The dominance of transaction talk doesn’t really lessen my interest in the actual sports, but it really does a number on my interest in sports media. I’m way less likely to flip on ESPN as background noise at home, or flip to ESPN radio in the car, because it’s basically all become CNBC. There are endless conversations about salary caps and player options and how many draft picks would you need to package to get this guy, and my eyes just glaze over. Even the teams that are actually playing games right now have become 75% fantasy, at least on the airwaves.
Yes, I know, I’m an old man yelling at clouds. If you want to revel in the pageantry of me screaming at some cumulonimbus next week, here’s a button:
And if you feel you simply must offer me a hypothetical scenario where the Yankees move Aaron Hicks to another team for a competent reliever, the comments will be open
I've got a half-baked concept on sports coverage that's about degrees of separation from actual games. So - play-by-play is 0 degrees of separation. Game narrative ("The comeback fell just short as Smith tired down the stretch") is maybe one degree of separation. Then things like player injuries or playoff seeding are maybe at a second degree. Talking about potential draft picks are way down the list - maybe just as far as things like contracts, potential free agent signings, and the like. And even farther are the inane 'narrative' things like discussing what players said in a press conference.

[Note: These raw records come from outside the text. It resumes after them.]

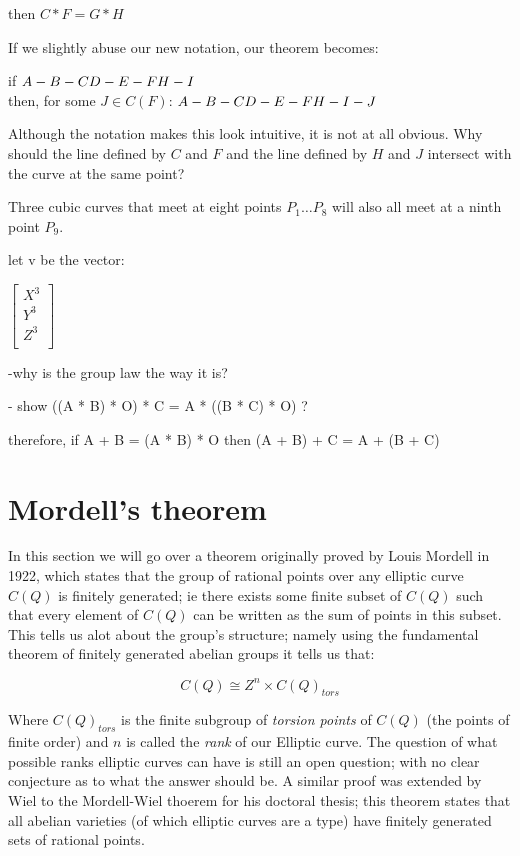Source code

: \documentclass{article}
\begin{document}
then $C * F = G * H$

If we slightly abuse our new notation, our theorem becomes:

if
$
\\
A - B - C \\
D - E - F \\
H - I
$\\
then, for some $J \in C(F)$:
$
\\
A - B - C \\
D - E - F \\
H - I - J
$

Although the notation makes this look intuitive, it is not at all obvious. 
Why should the line defined by $C$ and $F$ and the line defined by $H$ and $J$ intersect with the curve at the same point? 

Three cubic curves that meet at eight points $P_1 \dots P_8$ will also all meet at a ninth point $P_9$.

let v be the vector:

$
\begin{bmatrix}
X^3 \\
Y^3 \\
Z^3 \\
\end{bmatrix} 
$

-why is the group law the way it is?

- show ((A * B) * O) * C = A * ((B * C) * O) ?

therefore, if A + B = (A * B) * O then (A + B) + C = A + (B + C)

\newpage

\section{Mordell's theorem}

In this section we will go over a theorem originally proved by Louis Mordell in 1922, which states that the group of rational points over any elliptic curve $C(Q)$ is finitely generated; ie there exists some finite subset of $C(Q)$ such that every element of $C(Q)$ can be written as the sum of points in this subset. This tells us alot about the group's structure; namely using the fundamental theorem of finitely generated abelian groups it tells us that:

\[C(Q) \cong Z^n \times C(Q)_{tors}\]

Where $C(Q)_{tors}$ is the finite subgroup of \emph{torsion points} of $C(Q)$ (the points of finite order) and $n$ is called the \emph{rank} of our Elliptic curve. The question of what possible ranks elliptic curves can have is still an open question; with no clear conjecture as to what the answer should be. A similar proof was extended by Wiel to the Mordell-Wiel thoerem for his doctoral thesis; this theorem states that all abelian varieties (of which elliptic curves are a type) have finitely generated sets of rational points.\\
\end{document}
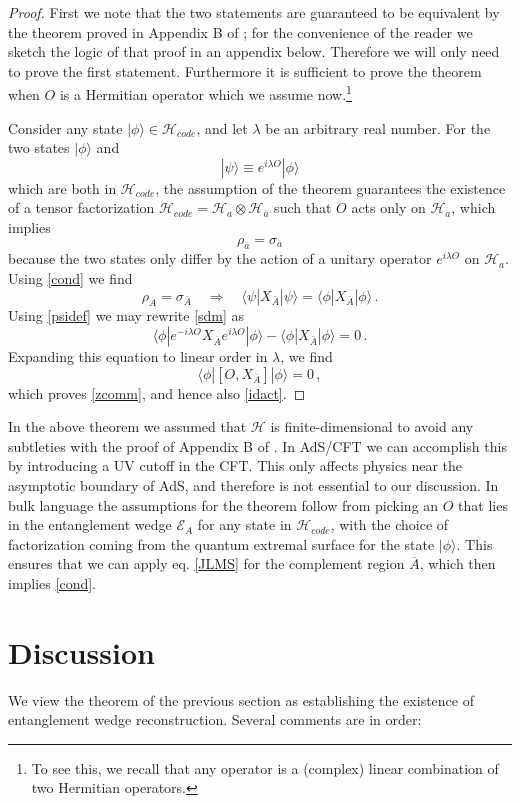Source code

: \documentclass[aps,nofootinbib,longbibliography,superscriptaddress,12pt]{revtex4-1}
\newcommand{\be}{\begin{equation}}
\newcommand{\ee}{\end{equation}}
\newcommand{\ran}{\rangle}
\newcommand{\EA}{\mathcal{E}_A}
\newcommand{\Ab}{\overline{A}}
\newcommand{\ab}{\overline{a}}
\newcommand{\Hc}{\mathcal{H}_{code}}
\newcommand{\Ha}{\mathcal{H}_a}
\newcommand{\Hab}{\mathcal{H}_{\overline{a}}}
\newcommand{\mH}{\mathcal{H}}
\def\l{\lambda}
\def\p{\phi}
\def\r{\rho}
\def\s{\sigma}
\def\y{\psi}
\def\la{\label}
\def\er{\eqref}
\def\eq{\equiv}
\def\qu{\quad}
\def\<{\langle}
\def\>{\rangle}
\begin{document}
\begin{proof}
First we note that the two statements are guaranteed to be equivalent by the theorem proved in Appendix B of \cite{Almheiri:2014lwa}; for the convenience of the reader we sketch the logic of that proof in an appendix below.  Therefore we will only need to prove the first statement.  Furthermore it is sufficient to prove the theorem when $O$ is a Hermitian operator which we assume now.\footnote{To see this, we recall that any operator is a (complex) linear combination of two Hermitian operators.}

Consider any state $|\p\> \in \Hc$, and let $\l$ be an arbitrary real number.  For the two states $|\p\> $ and
\be\la{psidef}
|\y\> \eq e^{i\l O} |\p\>
\ee
which are both in $\Hc$, the assumption of the theorem guarantees the existence of a tensor factorization $\Hc = \Ha \otimes \Hab$ such that $O$ acts only on $\Ha$, which implies
\be
\r_{\ab} = \s_{\ab}
\ee
because the two states only differ by the action of a unitary operator $e^{i\l O}$ on $\Ha$.  Using \er{cond} we find
\be\la{sdm}
\r_{\Ab} = \s_{\Ab} \qu\Rightarrow\qu \<\y |X_{\Ab}| \y\> = \<\p |X_{\Ab}| \p\> \,.
\ee
Using \er{psidef} we may rewrite \er{sdm} as
\be
\<\p | e^{-i\l O} X_{\Ab} e^{i\l O} | \p\> - \<\p |X_{\Ab}| \p\> =0 \,.
\ee
Expanding this equation to linear order in $\l$, we find
\be
\<\p | [O, X_{\Ab}] | \p\> =0 \,,
\ee
which proves \er{zcomm}, and hence also \er{idact}.
\end{proof}

In the above theorem we assumed that $\mH$ is finite-dimensional to avoid any subtleties with the proof of Appendix B of \cite{Almheiri:2014lwa}.  In AdS/CFT we can accomplish this by introducing a UV cutoff in the CFT. This only affects physics near the asymptotic boundary of AdS, and therefore is not essential to our discussion.  In bulk language the assumptions for the theorem follow from picking an $O$ that lies in the entanglement wedge $\EA$ for any state in $\Hc$, with the choice of factorization coming from the quantum extremal surface for the state $|\phi\ran$.  This ensures that we can apply eq. \eqref{JLMS} for the complement region $\Ab$, which then implies \eqref{cond}.


\section{Discussion}
We view the theorem of the previous section as establishing the existence of entanglement wedge reconstruction.  Several comments are in order:
\end{document}

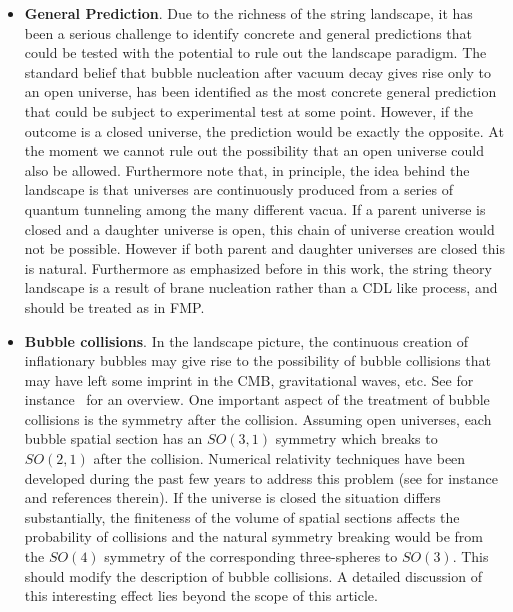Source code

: \documentclass[a4paper,11pt]{article}
\numberwithin{equation}{section}
\begin{document}
\begin{itemize}
\item {\bf General Prediction}. Due to the  richness of the string landscape, it has been a serious challenge to identify concrete and general predictions that could be tested with the potential to rule out the landscape paradigm. The standard belief that bubble nucleation after vacuum decay gives rise only to an open universe, has been identified as the most concrete general prediction that could be subject to experimental test at some point. However, if the outcome is a closed universe, the prediction would be exactly the opposite. At the moment we cannot rule out the possibility that an open universe could also be allowed. Furthermore note that, in principle, the idea behind the landscape is that universes are continuously produced from a series of quantum tunneling among the many different vacua. If a parent universe is closed and a daughter universe is open, this chain of universe creation would not be possible. However if both parent and daughter universes are closed this is natural. Furthermore as emphasized before in this work, the string theory landscape is a result of brane nucleation rather than a CDL like process, and should be treated as in FMP.


\item{\bf Bubble collisions}. In the landscape picture, the continuous creation of inflationary bubbles may give rise to the possibility of bubble collisions that may have left some imprint in the CMB, gravitational waves, etc. See for instance~\cite{Kleban:2011pg, Aguirre:2009ug} for an overview. One important aspect of the treatment of bubble collisions is the symmetry after the collision. Assuming open universes, each bubble spatial section has an $SO(3,1)$ symmetry which breaks to $SO(2,1)$ after the collision. Numerical relativity techniques have been developed during the past few years to address this problem (see for instance~\cite{Johnson:2015gma} and references therein). If the universe is closed the situation differs substantially, the finiteness of the volume of spatial sections affects the probability of collisions and the natural symmetry breaking would be from the $SO(4)$ symmetry of the corresponding three-spheres to $SO(3)$. This should modify the description of  bubble collisions. A detailed discussion of this interesting effect lies beyond the scope of this article.


\end{itemize}
\end{document}
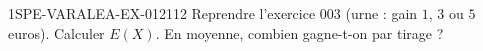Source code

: \begin{exercice}{1SPE-VARALEA-EX-012}{1}{12}
Reprendre l'exercice 003 (urne : gain $1$, $3$ ou $5$ euros). Calculer $E(X)$. En moyenne, combien gagne-t-on par tirage ?
\end{exercice}
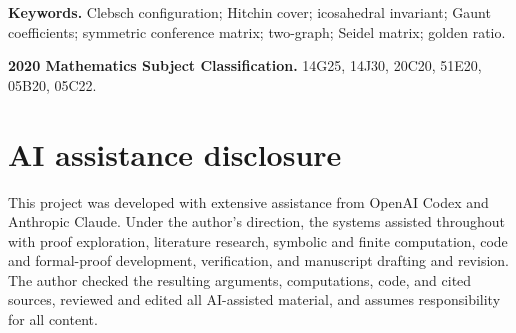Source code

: \documentclass[11pt]{article}
\theoremstyle{remark}
\begin{document}
\noindent\textbf{Keywords.} Clebsch configuration; Hitchin cover;
icosahedral invariant; Gaunt coefficients; symmetric conference matrix;
two-graph; Seidel matrix; golden ratio.

\smallskip
\noindent\textbf{2020 Mathematics Subject Classification.} 14G25, 14J30,
20C20, 51E20, 05B20, 05C22.









\clearpage
\appendix



\section*{AI assistance disclosure}

This project was developed with extensive assistance from OpenAI Codex and
Anthropic Claude. Under the author's direction, the systems assisted
throughout with proof exploration, literature research, symbolic and finite
computation, code and formal-proof development, verification, and manuscript
drafting and revision. The author checked the resulting arguments,
computations, code, and cited sources, reviewed and edited all AI-assisted
material, and assumes responsibility for all content.


\end{document}

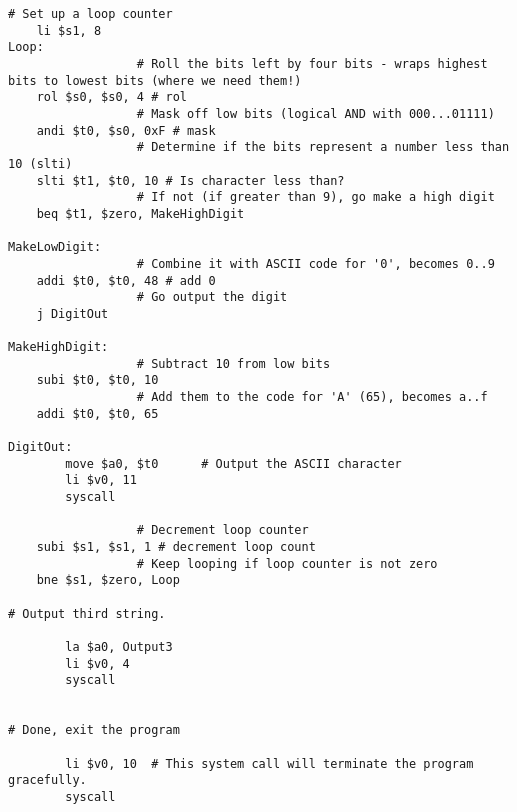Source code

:\documentclass[a4paper]{article}
\begin{document}
\begin{Verbatim}[fontsize=\small]
                  # Set up a loop counter
	li $s1, 8
Loop:
                  # Roll the bits left by four bits - wraps highest bits to lowest bits (where we need them!)
	rol $s0, $s0, 4 # rol
                  # Mask off low bits (logical AND with 000...01111)
	andi $t0, $s0, 0xF # mask
                  # Determine if the bits represent a number less than 10 (slti)
	slti $t1, $t0, 10 # Is character less than?
                  # If not (if greater than 9), go make a high digit
	beq $t1, $zero, MakeHighDigit

MakeLowDigit:           
                  # Combine it with ASCII code for '0', becomes 0..9 
	addi $t0, $t0, 48 # add 0
                  # Go output the digit
	j DigitOut

MakeHighDigit:
                  # Subtract 10 from low bits
	subi $t0, $t0, 10
                  # Add them to the code for 'A' (65), becomes a..f
	addi $t0, $t0, 65

DigitOut:
        move $a0, $t0      # Output the ASCII character
        li $v0, 11
        syscall
        
                  # Decrement loop counter
	subi $s1, $s1, 1 # decrement loop count
                  # Keep looping if loop counter is not zero
	bne $s1, $zero, Loop

# Output third string.
        
        la $a0, Output3
        li $v0, 4
        syscall
        
        
# Done, exit the program

        li $v0, 10  # This system call will terminate the program gracefully.
        syscall
\end{Verbatim}
\end{document}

LIke I said, it's not a fully formed idea, but it's useful as a reminder to myself to keep track of when it's about the actual sport and when it's not. Sometimes it's easy to get caught up with smart or charismatic commentary, and it always feels like empty calories when I do - like I've just binged through a bag of chips that I didn't even really enjoy.
This has happened in politics too. Instead of focusing on the issues - taxes, subsidies, income distribution, industrial policy, justice - they focus on which team is going to run which player in which race and what trash talk has who upset about it. The actual point of things, the playing of the game or actual legislation enacted, has become a side show. I read the Washington Post, so I expect a certain amount of side show. DC is a company town. On the other hand, I have to read a variety of bloggers to get coverage of what's actually happening.